* **RECORDS**
-------------------------

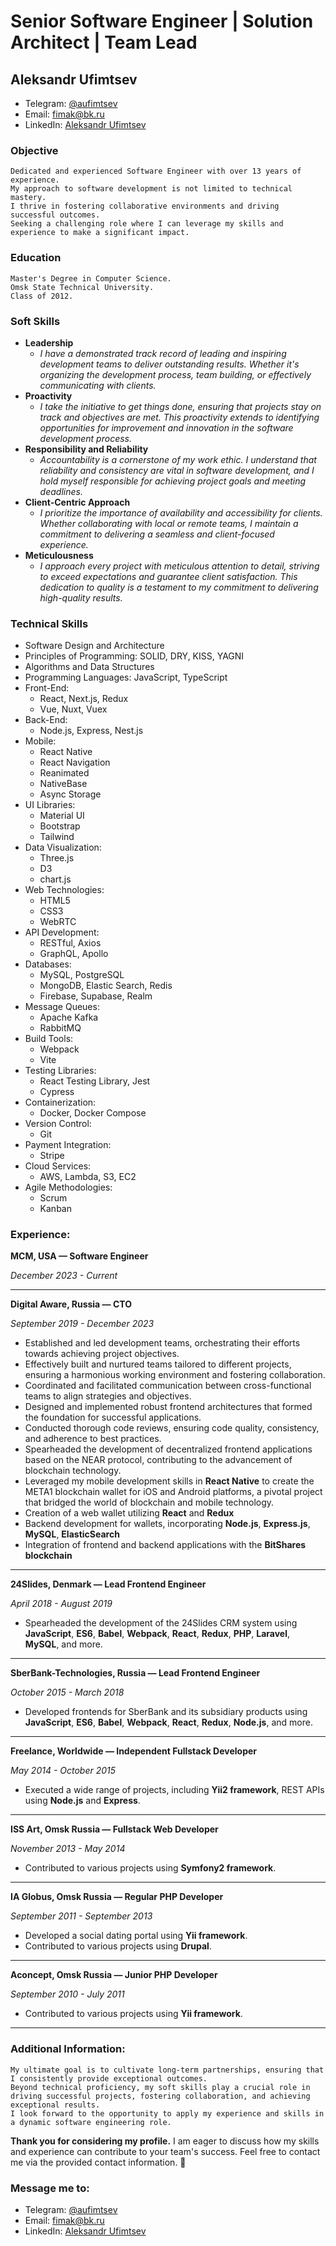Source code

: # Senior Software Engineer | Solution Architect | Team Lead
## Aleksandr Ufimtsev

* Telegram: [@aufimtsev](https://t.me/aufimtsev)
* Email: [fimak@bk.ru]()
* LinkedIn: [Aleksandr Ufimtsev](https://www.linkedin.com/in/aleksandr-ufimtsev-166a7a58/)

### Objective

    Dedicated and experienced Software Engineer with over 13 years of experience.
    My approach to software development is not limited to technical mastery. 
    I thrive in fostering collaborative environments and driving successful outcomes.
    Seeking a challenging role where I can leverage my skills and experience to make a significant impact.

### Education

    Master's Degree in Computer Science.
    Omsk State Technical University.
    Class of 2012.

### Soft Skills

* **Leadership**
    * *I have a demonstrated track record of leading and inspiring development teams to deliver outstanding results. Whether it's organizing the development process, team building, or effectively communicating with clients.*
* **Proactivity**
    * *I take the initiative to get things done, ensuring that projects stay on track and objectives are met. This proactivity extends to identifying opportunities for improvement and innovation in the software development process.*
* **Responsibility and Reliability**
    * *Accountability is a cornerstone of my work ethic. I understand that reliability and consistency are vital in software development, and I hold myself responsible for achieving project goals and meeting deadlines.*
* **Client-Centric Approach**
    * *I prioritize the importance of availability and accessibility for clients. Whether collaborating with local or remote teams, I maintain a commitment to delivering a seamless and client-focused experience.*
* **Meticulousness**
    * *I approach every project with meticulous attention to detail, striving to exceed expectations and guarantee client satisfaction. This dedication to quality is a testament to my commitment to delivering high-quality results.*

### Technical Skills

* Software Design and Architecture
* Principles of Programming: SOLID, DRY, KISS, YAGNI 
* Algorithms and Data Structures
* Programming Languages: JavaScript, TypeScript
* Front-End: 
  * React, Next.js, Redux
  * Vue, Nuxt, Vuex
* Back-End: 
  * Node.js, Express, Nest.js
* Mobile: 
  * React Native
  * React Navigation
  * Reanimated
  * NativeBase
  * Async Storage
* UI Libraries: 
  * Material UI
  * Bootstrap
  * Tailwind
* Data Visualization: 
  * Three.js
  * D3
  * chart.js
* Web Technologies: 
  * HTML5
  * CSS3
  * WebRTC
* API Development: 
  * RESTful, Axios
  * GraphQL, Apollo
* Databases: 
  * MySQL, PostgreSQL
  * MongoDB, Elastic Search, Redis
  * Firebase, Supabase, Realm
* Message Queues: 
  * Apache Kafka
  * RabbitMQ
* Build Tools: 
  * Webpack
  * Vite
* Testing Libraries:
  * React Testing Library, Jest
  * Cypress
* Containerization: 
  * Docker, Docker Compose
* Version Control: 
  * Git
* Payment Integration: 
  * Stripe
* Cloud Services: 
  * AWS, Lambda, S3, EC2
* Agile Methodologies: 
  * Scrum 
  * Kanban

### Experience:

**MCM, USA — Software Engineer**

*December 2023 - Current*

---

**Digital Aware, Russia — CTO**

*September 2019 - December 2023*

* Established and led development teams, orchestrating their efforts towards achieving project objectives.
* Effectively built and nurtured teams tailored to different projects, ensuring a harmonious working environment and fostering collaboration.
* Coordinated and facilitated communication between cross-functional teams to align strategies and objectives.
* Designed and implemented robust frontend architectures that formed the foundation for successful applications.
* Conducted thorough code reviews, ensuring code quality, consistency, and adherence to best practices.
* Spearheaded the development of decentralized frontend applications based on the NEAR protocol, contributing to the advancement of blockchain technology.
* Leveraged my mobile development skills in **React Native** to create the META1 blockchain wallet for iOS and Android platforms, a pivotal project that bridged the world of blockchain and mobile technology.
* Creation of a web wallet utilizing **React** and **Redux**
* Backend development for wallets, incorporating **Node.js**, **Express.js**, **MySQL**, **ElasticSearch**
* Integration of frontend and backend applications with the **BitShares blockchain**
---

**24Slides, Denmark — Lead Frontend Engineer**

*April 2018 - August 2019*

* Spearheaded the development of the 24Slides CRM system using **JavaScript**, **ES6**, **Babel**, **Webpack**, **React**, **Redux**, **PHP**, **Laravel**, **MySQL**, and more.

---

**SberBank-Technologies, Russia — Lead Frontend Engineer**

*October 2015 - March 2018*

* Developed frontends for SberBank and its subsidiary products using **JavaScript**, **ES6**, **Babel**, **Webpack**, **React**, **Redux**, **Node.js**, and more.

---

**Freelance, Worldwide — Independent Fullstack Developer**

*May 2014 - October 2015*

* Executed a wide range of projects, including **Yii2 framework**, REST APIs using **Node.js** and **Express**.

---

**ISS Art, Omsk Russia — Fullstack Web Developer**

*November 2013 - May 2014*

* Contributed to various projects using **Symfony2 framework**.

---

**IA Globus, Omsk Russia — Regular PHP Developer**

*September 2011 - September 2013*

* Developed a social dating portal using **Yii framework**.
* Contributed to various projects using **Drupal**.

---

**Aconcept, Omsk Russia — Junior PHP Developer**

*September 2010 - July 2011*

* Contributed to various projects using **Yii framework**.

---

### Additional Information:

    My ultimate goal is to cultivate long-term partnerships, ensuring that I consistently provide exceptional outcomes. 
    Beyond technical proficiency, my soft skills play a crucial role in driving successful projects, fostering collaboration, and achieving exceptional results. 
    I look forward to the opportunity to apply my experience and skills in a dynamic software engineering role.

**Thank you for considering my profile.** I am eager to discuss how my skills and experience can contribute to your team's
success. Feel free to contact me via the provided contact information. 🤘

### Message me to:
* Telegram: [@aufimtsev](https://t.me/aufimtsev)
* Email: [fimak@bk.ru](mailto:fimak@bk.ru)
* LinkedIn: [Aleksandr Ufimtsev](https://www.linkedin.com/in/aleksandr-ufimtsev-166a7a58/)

-------------------------

* **DESCRIPTION OF THE TASK**
Reproduce each line from the data that has "driving" in it.

* **RESULT OF THE TASK**
    I thrive in fostering collaborative environments and driving successful outcomes.
    Beyond technical proficiency, my soft skills play a crucial role in driving successful projects, fostering collaboration, and achieving exceptional results. 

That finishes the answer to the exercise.